In July, 1970 the father and mother met by coincidence and began seeing each other again for three or four weeks. They considered the possibility of reconciliation and remarriage but the mother ultimately decided against it. During this brief period, the father saw his daughter and was in her presence on a number of occasions. But, as he himself admitted, these contacts were purely incidental to his dates with the mother and did not represent a manifestation of any intent on his part to establish a relationship with the child. In fact, all contact with the child again ceased immediately upon the mother's decision not to reconcile.

The mother married the petitioner in 1971 and they have maintained a family unit with the child since then, to which has been added a child born of this present marriage. The testimony established that it has been a cohesive family unit and that the child regards the petitioner in every respect as her father.

The next contact of the father with the child occurred in the summer of 1973. The mother's parents rented a camp at Cargoa Lake and the child, who was then four years old, stayed with her grandparents for a period of over a week during July and then visited on weekends frequently thereafter. The father happened also to be occupying a camp on the same street. They met at the public beach and on one occasion another child told her that he was her real father. Without the knowledge of the mother, the grandparents permitted her on one or perhaps two occasions to stay over night at his camp, and she also visited him during the day on the weekends until the end of the summer. The period of contact lasted about six weeks. The father telephoned the mother seeking permission to see the child twice in September, 1973, once in December and once in January, 1974; each time he was refused. No other efforts were made by the father to seek contact with the child until the instant adoption proceeding was commenced, more than a year later, in the spring of 1975.

During the entire period from the child's birth the father has either lived in Schenectady or at Caroga Lake. Through most of this period, he has been gainfully employed in Schenectady at a substantial salary. Except for the three or four weeks in 1970 when he was dating her mother, and the six week period in 1973, he has had no personal contact with the child since birth. With the exception of the four telephone requests during the period from September to December, 1974, he has made no effort to communicate with the child or to inquire concerning her health or welfare. Since June, 1969 he has not contributed anything toward her support, nor has ever sent or offered to send gifts to her on any of the occasions when they normally might be expected. He has never commenced a legal proceeding to enforce any rights with respect to the child.

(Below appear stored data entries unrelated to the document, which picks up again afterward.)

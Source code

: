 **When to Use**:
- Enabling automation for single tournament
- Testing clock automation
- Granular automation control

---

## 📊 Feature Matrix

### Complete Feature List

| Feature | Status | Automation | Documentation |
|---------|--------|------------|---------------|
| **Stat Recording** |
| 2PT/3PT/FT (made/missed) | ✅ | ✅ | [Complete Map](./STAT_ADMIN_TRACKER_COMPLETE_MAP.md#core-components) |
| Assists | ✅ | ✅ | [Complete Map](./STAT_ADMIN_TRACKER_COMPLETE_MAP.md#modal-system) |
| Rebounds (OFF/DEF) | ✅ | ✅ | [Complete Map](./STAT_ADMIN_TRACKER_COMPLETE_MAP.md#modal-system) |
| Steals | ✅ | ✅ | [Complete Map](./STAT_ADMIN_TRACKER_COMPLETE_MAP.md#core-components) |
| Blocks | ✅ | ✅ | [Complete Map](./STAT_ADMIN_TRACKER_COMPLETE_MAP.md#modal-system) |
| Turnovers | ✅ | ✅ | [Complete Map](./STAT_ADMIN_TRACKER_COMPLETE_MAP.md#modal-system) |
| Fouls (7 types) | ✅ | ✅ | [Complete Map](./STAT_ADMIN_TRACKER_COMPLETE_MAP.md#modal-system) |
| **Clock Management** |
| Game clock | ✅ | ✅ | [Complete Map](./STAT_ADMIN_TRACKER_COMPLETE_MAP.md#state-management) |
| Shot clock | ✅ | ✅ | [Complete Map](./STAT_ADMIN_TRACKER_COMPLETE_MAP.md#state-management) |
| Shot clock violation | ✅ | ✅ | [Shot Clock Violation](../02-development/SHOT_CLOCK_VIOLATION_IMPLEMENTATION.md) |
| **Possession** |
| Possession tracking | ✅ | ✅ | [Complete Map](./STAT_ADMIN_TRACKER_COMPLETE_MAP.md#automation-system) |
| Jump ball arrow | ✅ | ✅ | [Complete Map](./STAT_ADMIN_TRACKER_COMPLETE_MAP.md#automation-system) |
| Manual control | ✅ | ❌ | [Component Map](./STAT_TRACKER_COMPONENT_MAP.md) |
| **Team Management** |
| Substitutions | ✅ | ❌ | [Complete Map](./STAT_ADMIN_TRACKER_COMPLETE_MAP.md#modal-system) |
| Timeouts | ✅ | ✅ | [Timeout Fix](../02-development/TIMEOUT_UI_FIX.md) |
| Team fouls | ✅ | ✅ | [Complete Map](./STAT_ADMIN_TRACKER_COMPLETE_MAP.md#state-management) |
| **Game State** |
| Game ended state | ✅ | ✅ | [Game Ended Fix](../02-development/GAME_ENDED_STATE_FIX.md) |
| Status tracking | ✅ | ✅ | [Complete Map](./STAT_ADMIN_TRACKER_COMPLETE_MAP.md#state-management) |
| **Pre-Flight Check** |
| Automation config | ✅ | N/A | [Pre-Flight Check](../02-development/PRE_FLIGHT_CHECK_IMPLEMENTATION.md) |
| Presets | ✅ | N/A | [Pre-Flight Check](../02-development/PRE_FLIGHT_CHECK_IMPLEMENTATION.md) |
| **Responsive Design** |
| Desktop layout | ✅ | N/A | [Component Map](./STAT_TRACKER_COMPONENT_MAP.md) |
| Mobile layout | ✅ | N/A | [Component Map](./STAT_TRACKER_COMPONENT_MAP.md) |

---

Clearly, the total indifference of the father to the child during the first four years of her life, until the summer of 1973, meets the requirement for a finding of abandonment under the case law, beginning with the Court of Appeals' decision in Matter of Bistany, 239 N.Y. 19, 145 N.E. 70 (1924) and ending with its most recent pronouncement in Matter of Susan W. v. Talbot G., 34 N.Y.2d 76, 356 N.Y.S.2d 34, 312 N.E.2d 171 (1974). During that period, he neither supported, inquired, visited nor communicated to evince any interest in the child, although financially, physically and geographically able to do so. Indeed, the instant case shows less excuse for the failure to assert parental rights or assume parental obligations than was shown for a three year period by the adolescent unmarried mother in People ex rel. Anonymous v. Anonymous, 10 N.Y.2d 332, 222 N.Y.S.2d 945, 179 N.E.2d 200, a custody case relied upon in Matter of Susan W., supra. Similarly the total inattention of the father to the child from January, 1974 until the filing of the petition for adoption in the spring of 1975 was not satisfactorily explained by him.

The issue for determination thus hinges on the effect to be given to the single spasm of attention on the part of the father in the summer of 1973, followed by the four telephone calls he made from September of that year to January, 1974. He argues that under Matter of Susan W., supra, these contacts showed at least a 'flicker of interest' sufficient to defeat the heavy burden of proof which must be met before a finding of abandonment can be made.

Analysis of the definition of abandonment applied in Matter of Susan W., however, and of the decisional law upon which it was based has led me to conclude that the language of the opinion relied upon by the father should not be indiscriminatingly followed, where there has been a long period of total inattention, without further inquiry into the nature and quality of the 'flicker' of interest shown.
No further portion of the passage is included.